BEGIN

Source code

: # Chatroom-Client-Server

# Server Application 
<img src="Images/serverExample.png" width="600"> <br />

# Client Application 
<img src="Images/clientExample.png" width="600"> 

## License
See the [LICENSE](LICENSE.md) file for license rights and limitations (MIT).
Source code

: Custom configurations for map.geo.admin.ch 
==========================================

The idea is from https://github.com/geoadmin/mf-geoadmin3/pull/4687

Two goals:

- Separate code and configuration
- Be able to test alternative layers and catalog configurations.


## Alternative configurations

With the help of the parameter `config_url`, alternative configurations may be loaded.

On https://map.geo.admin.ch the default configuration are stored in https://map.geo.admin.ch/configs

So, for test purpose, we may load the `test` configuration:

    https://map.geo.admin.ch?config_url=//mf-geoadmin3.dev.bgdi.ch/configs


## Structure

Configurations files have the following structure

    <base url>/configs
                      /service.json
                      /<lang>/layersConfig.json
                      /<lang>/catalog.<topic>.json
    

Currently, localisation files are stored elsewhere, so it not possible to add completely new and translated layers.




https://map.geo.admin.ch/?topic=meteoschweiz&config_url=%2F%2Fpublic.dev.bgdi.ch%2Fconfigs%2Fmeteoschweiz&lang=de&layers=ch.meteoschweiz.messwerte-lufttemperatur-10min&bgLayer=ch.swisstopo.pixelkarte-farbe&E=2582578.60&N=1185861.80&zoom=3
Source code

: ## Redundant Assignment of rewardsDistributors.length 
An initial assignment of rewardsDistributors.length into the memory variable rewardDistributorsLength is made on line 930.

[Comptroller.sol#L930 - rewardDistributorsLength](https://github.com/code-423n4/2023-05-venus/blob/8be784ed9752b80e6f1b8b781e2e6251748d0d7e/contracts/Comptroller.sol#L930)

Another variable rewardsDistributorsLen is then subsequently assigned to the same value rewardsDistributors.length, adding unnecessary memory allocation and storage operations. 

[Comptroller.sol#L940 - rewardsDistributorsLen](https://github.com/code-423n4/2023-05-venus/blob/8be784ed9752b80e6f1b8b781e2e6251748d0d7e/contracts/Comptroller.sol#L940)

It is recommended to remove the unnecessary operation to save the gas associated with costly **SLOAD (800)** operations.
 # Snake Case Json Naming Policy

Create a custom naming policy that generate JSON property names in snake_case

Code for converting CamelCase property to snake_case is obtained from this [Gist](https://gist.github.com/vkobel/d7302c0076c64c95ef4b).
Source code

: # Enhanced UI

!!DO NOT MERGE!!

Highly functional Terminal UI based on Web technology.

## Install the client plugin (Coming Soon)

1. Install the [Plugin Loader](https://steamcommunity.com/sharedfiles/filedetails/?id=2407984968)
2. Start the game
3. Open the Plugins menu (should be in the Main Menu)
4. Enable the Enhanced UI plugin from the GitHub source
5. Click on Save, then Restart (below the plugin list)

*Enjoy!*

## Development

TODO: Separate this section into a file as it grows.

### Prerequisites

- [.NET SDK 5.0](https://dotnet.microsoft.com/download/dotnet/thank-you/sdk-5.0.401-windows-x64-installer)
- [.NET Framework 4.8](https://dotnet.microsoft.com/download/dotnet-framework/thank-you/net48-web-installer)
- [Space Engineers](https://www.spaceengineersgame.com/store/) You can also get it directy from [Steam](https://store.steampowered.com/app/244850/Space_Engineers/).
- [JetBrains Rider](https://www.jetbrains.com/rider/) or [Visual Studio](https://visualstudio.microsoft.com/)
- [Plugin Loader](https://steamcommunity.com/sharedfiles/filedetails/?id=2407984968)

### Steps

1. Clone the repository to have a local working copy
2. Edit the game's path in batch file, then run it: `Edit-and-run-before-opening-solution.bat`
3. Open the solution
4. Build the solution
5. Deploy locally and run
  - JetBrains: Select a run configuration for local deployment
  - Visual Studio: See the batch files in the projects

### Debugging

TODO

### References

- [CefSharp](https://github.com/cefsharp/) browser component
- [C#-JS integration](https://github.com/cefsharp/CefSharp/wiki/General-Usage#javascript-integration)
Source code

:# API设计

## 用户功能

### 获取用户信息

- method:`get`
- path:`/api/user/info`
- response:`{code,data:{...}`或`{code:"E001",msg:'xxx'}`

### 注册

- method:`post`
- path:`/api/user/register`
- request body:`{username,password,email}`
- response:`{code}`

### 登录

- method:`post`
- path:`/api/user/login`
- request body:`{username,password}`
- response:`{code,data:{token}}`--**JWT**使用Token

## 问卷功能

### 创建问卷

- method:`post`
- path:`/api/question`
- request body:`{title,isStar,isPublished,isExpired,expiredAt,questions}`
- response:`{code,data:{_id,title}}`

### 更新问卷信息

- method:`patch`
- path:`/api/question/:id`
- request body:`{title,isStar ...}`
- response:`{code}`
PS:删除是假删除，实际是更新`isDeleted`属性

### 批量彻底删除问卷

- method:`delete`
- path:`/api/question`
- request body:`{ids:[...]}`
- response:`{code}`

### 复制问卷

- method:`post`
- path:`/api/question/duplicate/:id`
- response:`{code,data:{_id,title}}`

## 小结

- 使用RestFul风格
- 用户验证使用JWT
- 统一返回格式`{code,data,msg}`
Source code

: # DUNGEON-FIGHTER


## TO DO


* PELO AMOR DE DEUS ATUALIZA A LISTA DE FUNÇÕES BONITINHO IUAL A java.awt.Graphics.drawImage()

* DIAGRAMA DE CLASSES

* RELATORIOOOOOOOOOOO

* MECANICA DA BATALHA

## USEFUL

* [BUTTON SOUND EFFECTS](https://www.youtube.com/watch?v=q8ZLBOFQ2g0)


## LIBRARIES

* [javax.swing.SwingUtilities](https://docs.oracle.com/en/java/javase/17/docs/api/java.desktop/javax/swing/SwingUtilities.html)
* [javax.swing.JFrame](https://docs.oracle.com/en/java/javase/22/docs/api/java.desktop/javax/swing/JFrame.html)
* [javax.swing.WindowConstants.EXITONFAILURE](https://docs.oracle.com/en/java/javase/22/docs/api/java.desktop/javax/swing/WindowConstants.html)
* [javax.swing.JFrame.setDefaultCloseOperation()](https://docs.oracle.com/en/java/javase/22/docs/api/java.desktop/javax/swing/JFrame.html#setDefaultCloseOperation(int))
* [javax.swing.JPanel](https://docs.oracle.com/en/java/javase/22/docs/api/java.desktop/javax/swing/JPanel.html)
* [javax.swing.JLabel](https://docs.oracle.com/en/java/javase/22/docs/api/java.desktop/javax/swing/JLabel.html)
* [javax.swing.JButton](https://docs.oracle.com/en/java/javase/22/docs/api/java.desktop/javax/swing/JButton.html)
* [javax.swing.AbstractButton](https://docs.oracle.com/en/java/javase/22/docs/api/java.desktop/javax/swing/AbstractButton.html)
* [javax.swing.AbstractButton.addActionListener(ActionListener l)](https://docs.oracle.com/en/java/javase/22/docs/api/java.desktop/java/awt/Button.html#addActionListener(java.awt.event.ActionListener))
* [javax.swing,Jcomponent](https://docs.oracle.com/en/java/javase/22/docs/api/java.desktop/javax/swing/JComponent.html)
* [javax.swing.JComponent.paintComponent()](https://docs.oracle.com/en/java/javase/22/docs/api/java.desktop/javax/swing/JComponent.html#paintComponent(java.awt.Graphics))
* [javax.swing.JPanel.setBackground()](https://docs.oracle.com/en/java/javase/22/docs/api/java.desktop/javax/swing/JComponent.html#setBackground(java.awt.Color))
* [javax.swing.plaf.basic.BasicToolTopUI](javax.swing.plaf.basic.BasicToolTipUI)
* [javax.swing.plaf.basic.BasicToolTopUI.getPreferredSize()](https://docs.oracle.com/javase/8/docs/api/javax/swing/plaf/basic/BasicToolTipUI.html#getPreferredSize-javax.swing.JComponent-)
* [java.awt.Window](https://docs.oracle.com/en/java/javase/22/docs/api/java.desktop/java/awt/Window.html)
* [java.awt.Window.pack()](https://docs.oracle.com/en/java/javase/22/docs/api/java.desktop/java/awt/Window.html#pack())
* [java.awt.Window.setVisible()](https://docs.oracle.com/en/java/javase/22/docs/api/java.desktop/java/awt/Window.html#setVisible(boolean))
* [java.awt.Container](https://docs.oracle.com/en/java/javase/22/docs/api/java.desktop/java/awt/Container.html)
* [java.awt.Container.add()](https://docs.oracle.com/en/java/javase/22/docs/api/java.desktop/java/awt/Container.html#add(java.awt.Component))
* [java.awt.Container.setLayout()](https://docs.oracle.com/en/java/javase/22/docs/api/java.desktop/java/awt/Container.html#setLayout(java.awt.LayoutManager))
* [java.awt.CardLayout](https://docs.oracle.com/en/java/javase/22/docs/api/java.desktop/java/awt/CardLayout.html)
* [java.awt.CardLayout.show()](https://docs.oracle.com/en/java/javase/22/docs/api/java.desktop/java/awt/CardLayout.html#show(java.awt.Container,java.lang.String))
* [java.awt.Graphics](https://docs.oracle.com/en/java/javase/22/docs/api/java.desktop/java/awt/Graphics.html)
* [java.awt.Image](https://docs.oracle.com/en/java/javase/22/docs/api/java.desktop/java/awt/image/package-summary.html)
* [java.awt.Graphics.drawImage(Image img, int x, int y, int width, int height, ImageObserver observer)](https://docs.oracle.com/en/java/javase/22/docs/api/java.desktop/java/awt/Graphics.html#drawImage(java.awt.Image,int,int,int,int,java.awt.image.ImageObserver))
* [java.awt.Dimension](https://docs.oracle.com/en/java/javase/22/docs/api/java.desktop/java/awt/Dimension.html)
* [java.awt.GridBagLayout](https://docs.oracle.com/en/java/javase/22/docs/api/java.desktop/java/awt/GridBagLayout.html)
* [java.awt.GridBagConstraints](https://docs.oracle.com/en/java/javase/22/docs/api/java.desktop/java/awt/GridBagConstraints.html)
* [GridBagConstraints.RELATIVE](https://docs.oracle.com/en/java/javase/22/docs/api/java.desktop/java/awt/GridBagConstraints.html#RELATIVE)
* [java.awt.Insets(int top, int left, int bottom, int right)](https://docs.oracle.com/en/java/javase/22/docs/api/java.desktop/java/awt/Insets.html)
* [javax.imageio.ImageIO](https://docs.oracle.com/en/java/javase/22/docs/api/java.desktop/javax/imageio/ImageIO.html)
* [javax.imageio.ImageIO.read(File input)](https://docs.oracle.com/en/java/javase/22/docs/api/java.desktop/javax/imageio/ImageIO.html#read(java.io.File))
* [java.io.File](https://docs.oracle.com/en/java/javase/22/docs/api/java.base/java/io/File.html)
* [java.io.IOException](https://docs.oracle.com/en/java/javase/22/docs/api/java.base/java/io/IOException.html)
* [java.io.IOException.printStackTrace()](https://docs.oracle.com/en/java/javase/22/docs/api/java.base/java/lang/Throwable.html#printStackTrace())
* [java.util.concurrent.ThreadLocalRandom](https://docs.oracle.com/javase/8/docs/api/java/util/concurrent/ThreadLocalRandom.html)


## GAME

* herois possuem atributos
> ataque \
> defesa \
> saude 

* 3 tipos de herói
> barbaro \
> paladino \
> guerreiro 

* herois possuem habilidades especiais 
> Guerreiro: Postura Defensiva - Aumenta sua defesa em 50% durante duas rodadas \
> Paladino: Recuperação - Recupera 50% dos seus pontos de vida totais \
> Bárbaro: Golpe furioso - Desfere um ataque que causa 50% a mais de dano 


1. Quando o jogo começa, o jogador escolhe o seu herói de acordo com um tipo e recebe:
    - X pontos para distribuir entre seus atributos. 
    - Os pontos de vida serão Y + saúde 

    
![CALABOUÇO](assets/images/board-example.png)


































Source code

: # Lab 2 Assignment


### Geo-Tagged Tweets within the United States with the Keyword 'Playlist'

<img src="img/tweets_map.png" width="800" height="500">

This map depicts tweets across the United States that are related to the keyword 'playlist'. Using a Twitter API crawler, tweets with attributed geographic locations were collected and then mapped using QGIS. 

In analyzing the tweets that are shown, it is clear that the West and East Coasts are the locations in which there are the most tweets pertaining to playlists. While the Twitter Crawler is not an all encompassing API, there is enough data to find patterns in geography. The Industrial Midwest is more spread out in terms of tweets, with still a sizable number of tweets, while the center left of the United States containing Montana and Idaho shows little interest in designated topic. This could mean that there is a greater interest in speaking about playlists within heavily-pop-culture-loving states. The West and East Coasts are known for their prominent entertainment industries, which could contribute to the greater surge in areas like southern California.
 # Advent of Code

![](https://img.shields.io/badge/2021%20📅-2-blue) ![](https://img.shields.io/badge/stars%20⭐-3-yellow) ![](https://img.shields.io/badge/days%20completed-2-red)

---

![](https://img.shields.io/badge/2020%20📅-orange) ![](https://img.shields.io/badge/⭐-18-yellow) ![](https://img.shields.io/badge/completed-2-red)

END

Assignment: In the material above, find the line containing "herois possuem atributos" and the line containing "This map depicts", then write out exactly those two lines and every line between them, and nothing more.

Task response:
* herois possuem atributos
> ataque \
> defesa \
> saude 

* 3 tipos de herói
> barbaro \
> paladino \
> guerreiro 

* herois possuem habilidades especiais 
> Guerreiro: Postura Defensiva - Aumenta sua defesa em 50% durante duas rodadas \
> Paladino: Recuperação - Recupera 50% dos seus pontos de vida totais \
> Bárbaro: Golpe furioso - Desfere um ataque que causa 50% a mais de dano 


1. Quando o jogo começa, o jogador escolhe o seu herói de acordo com um tipo e recebe:
    - X pontos para distribuir entre seus atributos. 
    - Os pontos de vida serão Y + saúde 

    
![CALABOUÇO](assets/images/board-example.png)


































Source code

: # Lab 2 Assignment


### Geo-Tagged Tweets within the United States with the Keyword 'Playlist'

<img src="img/tweets_map.png" width="800" height="500">

This map depicts tweets across the United States that are related to the keyword 'playlist'. Using a Twitter API crawler, tweets with attributed geographic locations were collected and then mapped using QGIS. 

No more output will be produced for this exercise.